─── Records for this exercise ───
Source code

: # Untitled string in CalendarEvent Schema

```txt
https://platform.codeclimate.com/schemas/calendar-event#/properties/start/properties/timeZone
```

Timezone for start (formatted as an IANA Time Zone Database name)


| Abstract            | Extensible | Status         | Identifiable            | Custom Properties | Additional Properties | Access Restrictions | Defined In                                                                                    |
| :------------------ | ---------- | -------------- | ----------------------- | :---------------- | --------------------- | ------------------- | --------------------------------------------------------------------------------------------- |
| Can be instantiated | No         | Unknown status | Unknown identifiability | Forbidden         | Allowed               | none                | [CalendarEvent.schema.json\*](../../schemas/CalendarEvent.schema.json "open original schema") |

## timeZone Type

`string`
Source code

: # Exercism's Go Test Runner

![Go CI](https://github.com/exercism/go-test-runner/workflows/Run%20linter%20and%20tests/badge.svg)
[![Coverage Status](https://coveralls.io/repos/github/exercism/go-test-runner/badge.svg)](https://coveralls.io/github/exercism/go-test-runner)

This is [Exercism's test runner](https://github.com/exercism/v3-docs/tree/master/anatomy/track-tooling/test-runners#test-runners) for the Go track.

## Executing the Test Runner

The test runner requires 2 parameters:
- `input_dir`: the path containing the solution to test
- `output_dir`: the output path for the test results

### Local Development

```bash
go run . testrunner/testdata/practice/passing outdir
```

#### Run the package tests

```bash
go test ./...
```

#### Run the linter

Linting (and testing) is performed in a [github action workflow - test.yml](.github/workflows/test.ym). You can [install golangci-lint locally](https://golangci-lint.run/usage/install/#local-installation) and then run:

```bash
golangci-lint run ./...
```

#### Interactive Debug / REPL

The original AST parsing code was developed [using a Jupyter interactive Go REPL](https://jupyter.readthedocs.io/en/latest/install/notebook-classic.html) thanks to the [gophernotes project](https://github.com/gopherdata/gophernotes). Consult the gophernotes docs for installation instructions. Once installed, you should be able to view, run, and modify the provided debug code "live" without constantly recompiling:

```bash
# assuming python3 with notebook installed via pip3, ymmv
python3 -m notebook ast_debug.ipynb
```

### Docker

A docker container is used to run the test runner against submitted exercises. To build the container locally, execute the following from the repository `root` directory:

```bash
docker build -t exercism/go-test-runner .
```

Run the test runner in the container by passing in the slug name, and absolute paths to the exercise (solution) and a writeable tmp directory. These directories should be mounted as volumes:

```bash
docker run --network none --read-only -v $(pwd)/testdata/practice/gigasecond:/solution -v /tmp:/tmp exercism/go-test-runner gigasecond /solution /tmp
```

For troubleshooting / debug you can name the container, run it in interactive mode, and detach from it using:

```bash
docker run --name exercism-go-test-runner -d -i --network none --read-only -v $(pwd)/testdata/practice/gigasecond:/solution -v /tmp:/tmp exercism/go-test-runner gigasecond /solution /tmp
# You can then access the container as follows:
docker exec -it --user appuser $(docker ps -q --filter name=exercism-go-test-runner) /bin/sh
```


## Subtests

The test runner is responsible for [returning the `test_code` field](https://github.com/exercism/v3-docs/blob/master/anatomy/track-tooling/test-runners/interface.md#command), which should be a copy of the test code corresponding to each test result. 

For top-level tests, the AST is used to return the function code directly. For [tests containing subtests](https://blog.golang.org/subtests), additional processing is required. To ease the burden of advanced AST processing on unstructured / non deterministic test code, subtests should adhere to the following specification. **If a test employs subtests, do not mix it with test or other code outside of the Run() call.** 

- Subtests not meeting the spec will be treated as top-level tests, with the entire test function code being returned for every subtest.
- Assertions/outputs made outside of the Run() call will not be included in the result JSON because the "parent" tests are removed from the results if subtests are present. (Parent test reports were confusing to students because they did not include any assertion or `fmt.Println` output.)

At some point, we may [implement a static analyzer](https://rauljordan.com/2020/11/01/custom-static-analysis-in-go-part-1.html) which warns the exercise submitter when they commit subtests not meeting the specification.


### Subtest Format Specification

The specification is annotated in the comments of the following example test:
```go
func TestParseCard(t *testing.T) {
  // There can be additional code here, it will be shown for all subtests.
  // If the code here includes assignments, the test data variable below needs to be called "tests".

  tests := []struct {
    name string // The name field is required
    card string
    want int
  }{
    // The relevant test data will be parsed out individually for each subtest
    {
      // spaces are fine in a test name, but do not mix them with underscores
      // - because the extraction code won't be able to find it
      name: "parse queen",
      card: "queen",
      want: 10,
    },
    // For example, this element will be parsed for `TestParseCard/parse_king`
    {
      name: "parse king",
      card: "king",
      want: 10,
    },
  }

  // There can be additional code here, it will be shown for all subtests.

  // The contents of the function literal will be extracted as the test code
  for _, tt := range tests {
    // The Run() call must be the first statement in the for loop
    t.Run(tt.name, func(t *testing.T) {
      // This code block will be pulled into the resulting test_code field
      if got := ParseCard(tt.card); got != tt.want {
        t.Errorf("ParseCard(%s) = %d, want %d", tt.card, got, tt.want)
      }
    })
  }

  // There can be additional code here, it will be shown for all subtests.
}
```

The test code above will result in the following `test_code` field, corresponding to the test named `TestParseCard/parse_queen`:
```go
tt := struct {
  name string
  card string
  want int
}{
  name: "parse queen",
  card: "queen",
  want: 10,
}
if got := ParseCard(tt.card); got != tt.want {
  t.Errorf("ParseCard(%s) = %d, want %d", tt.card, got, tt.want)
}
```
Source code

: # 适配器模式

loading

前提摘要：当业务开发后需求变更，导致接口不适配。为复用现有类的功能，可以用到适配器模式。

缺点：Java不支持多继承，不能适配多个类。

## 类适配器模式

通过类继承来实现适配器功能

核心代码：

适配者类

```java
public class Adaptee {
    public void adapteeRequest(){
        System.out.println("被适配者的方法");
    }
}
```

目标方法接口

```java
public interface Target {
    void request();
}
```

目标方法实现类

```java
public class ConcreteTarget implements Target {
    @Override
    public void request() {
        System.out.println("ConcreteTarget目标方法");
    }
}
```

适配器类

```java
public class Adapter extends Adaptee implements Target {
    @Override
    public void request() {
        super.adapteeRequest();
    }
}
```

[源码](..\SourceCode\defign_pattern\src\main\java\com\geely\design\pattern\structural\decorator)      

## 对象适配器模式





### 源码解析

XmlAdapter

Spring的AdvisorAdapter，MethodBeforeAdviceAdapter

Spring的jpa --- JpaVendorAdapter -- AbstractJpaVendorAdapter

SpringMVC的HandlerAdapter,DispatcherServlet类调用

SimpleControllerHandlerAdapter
───
Using the data above, extract exactly the lines from the one that holds "#### Interactive Debug / REPL" to the one that holds "The test runner is", both ends included, and no others.

#### Interactive Debug / REPL

The original AST parsing code was developed [using a Jupyter interactive Go REPL](https://jupyter.readthedocs.io/en/latest/install/notebook-classic.html) thanks to the [gophernotes project](https://github.com/gopherdata/gophernotes). Consult the gophernotes docs for installation instructions. Once installed, you should be able to view, run, and modify the provided debug code "live" without constantly recompiling:

```bash
# assuming python3 with notebook installed via pip3, ymmv
python3 -m notebook ast_debug.ipynb
```

### Docker

A docker container is used to run the test runner against submitted exercises. To build the container locally, execute the following from the repository `root` directory:

```bash
docker build -t exercism/go-test-runner .
```

Run the test runner in the container by passing in the slug name, and absolute paths to the exercise (solution) and a writeable tmp directory. These directories should be mounted as volumes:

```bash
docker run --network none --read-only -v $(pwd)/testdata/practice/gigasecond:/solution -v /tmp:/tmp exercism/go-test-runner gigasecond /solution /tmp
```

For troubleshooting / debug you can name the container, run it in interactive mode, and detach from it using:

```bash
docker run --name exercism-go-test-runner -d -i --network none --read-only -v $(pwd)/testdata/practice/gigasecond:/solution -v /tmp:/tmp exercism/go-test-runner gigasecond /solution /tmp
# You can then access the container as follows:
docker exec -it --user appuser $(docker ps -q --filter name=exercism-go-test-runner) /bin/sh
```


## Subtests

The test runner is responsible for [returning the `test_code` field](https://github.com/exercism/v3-docs/blob/master/anatomy/track-tooling/test-runners/interface.md#command), which should be a copy of the test code corresponding to each test result. 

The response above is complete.